Problem requirements>
State how many lines in the entries below include the string "will", and give nothing beyond that number.

(Saved entries)
= = = =
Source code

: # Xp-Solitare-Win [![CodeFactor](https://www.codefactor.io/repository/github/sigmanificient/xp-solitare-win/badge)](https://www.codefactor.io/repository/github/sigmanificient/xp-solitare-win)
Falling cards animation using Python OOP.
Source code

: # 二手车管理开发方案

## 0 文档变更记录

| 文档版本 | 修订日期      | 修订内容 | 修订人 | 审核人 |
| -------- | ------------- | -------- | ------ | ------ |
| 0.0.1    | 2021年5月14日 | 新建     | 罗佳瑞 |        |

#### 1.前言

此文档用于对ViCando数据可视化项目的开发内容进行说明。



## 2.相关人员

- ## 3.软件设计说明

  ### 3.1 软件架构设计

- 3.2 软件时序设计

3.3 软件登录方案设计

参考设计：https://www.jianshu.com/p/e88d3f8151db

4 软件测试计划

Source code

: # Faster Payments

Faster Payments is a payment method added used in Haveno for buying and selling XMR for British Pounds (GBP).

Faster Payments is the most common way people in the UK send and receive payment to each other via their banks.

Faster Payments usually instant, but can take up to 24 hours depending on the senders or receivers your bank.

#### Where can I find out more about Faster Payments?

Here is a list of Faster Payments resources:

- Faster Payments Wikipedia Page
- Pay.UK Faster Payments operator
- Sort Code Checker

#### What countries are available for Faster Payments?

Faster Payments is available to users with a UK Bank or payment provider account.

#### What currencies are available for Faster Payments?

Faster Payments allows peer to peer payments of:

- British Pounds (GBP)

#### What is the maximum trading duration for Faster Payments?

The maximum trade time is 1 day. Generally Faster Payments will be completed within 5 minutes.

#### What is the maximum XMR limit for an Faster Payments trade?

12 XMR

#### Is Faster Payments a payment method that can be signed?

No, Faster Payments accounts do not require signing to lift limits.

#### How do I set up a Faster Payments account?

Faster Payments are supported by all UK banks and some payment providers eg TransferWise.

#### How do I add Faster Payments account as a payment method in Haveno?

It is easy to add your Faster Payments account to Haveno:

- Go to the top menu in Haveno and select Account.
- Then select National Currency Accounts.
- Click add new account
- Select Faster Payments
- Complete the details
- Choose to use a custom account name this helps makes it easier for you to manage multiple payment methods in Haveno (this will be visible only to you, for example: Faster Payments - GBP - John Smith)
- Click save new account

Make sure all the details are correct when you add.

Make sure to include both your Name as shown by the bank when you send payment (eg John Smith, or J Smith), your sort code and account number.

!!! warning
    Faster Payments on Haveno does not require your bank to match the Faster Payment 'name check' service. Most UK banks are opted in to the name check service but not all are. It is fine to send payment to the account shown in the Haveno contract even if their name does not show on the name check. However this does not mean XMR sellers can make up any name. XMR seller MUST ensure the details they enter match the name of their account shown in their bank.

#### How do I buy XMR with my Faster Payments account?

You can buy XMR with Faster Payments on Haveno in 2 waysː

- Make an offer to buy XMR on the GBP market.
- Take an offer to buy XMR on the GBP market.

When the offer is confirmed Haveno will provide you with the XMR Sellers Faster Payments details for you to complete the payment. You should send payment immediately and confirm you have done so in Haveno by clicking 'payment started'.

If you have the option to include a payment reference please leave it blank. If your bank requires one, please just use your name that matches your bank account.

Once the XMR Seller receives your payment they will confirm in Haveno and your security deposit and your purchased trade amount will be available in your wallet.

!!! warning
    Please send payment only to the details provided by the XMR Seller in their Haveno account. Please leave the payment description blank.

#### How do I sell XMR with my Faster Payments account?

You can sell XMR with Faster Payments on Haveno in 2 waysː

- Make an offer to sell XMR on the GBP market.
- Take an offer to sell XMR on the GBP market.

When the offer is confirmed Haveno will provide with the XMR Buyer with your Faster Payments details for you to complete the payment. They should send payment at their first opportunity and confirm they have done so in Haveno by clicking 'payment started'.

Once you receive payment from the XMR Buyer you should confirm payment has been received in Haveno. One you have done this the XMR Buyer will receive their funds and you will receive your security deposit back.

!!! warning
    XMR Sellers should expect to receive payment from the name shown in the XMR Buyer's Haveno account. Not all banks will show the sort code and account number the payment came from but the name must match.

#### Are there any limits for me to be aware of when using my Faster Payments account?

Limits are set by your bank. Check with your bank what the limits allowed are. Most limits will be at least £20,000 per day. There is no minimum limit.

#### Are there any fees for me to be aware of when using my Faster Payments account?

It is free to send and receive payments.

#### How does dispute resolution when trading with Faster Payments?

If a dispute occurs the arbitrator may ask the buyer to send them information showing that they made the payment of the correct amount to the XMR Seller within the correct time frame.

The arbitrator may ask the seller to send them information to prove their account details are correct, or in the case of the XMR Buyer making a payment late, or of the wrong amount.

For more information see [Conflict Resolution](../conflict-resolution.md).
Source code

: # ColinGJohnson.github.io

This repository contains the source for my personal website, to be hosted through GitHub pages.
= = = =
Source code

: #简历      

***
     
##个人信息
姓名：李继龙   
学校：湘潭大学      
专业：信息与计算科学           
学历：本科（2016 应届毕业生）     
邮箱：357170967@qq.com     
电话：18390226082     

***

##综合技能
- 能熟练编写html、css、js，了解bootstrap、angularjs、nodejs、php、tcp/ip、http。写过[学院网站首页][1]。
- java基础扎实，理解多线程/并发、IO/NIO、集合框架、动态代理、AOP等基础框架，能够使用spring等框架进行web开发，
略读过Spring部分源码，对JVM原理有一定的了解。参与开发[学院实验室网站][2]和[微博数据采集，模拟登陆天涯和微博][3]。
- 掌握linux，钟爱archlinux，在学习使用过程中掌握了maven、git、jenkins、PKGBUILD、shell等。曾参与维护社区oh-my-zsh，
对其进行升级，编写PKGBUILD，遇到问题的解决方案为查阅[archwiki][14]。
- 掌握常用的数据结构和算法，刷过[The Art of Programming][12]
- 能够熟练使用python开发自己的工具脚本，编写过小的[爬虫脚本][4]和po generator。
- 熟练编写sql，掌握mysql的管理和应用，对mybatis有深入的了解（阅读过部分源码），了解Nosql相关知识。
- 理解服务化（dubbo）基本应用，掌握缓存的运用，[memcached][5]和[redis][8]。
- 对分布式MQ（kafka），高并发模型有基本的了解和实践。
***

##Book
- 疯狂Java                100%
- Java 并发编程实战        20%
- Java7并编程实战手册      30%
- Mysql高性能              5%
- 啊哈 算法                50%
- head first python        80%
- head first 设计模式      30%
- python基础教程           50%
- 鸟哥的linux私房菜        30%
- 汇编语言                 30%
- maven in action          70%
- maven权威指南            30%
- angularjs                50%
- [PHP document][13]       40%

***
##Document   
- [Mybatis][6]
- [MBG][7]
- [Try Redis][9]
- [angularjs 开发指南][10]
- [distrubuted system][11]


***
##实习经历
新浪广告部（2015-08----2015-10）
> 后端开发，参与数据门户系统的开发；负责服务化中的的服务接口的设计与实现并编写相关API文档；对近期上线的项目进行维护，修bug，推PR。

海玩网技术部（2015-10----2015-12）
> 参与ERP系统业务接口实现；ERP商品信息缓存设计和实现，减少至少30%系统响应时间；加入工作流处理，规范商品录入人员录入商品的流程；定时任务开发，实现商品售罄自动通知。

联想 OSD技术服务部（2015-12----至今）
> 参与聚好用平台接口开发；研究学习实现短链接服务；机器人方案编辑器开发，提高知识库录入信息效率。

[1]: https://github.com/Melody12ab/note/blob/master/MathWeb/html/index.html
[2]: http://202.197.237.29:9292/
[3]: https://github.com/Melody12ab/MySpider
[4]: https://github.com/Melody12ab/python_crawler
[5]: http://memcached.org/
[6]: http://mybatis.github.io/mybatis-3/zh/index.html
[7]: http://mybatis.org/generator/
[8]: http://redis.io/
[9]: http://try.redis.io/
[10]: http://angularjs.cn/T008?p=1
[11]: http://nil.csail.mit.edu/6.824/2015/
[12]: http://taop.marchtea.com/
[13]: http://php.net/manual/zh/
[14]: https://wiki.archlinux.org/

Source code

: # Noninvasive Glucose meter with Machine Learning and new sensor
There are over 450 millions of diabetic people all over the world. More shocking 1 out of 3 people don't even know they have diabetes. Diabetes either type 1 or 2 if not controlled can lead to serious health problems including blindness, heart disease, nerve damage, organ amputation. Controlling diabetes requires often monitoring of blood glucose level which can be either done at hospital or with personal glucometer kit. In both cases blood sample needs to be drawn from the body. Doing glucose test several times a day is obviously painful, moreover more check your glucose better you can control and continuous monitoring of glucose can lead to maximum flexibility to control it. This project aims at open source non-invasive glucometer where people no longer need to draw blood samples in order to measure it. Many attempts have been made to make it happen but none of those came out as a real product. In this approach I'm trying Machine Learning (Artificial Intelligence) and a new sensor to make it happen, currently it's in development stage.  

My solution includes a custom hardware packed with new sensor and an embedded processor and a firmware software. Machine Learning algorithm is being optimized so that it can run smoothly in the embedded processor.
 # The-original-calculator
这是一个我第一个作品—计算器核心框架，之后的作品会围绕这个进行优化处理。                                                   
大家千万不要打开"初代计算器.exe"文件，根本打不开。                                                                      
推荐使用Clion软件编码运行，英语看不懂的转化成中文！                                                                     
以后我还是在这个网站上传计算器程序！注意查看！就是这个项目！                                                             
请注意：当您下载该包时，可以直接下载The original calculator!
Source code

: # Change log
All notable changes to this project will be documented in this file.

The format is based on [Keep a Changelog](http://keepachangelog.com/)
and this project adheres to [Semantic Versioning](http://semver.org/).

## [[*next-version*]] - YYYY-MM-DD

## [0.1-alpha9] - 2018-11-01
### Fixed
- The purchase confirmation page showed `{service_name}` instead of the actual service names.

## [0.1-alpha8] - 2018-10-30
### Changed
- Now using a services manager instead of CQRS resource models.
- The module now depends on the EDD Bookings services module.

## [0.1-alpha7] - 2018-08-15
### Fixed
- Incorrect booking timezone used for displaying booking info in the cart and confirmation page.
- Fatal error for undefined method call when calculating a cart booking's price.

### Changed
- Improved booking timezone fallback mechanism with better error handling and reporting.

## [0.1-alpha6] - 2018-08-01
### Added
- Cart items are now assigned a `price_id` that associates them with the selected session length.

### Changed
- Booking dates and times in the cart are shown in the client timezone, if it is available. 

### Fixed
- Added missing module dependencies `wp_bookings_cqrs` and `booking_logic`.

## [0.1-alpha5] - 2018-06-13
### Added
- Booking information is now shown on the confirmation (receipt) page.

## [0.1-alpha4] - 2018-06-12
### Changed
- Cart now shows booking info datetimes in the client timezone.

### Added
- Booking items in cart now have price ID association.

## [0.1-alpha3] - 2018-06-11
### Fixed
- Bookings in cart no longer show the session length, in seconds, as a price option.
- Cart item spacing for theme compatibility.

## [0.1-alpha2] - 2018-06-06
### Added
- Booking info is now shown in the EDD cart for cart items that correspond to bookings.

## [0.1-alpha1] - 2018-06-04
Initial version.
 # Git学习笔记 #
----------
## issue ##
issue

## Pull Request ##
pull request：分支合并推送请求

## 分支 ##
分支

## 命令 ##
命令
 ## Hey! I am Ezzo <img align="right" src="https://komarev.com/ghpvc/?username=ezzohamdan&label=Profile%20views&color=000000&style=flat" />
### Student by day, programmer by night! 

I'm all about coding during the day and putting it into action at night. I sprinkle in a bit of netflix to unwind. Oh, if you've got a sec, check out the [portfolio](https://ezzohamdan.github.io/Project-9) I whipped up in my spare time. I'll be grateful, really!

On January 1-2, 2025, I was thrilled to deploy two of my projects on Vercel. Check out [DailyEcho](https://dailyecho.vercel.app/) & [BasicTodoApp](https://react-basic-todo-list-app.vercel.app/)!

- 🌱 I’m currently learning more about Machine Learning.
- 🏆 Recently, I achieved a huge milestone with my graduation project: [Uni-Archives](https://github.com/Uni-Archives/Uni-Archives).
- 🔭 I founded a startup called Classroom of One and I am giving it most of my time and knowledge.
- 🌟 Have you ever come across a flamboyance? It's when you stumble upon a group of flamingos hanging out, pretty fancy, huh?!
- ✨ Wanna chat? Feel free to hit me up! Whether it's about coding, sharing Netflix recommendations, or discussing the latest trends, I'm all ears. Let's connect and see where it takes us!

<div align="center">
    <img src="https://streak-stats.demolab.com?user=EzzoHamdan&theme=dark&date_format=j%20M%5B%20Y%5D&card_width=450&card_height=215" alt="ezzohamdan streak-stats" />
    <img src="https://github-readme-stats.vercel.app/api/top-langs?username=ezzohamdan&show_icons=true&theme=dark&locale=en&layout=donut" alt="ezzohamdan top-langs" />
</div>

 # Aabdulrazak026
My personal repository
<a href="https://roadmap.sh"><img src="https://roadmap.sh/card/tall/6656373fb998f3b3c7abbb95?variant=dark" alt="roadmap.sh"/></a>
= = = =
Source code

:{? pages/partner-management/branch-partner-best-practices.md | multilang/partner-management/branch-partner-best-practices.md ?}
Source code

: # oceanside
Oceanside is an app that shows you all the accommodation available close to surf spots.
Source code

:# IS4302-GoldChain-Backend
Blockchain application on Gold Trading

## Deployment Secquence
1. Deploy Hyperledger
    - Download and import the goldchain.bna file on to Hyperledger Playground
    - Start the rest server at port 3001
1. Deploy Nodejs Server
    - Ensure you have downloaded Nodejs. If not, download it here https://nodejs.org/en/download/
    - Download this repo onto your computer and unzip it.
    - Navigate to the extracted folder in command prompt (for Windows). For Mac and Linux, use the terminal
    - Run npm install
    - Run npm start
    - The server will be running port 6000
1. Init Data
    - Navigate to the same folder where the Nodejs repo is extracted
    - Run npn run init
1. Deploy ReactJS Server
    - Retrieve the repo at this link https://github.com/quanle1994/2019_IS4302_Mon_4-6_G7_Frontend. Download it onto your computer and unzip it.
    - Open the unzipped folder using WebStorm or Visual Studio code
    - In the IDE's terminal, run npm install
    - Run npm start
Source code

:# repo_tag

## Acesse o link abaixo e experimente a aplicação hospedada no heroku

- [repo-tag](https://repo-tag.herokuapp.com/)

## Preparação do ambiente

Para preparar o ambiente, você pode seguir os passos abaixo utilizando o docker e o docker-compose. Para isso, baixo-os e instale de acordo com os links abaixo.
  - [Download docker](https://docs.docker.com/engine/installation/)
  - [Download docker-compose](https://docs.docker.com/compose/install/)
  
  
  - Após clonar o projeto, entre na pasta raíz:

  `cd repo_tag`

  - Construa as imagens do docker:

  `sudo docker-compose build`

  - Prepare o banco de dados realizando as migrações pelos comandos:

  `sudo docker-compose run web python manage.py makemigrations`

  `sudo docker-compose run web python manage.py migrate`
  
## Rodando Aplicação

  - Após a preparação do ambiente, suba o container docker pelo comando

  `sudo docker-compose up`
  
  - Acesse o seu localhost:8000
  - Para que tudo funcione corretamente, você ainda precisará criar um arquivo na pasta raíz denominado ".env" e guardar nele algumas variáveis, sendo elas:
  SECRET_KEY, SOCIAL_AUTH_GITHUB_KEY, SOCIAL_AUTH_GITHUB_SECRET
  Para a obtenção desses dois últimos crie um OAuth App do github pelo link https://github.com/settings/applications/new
= = = =
Answer area>
10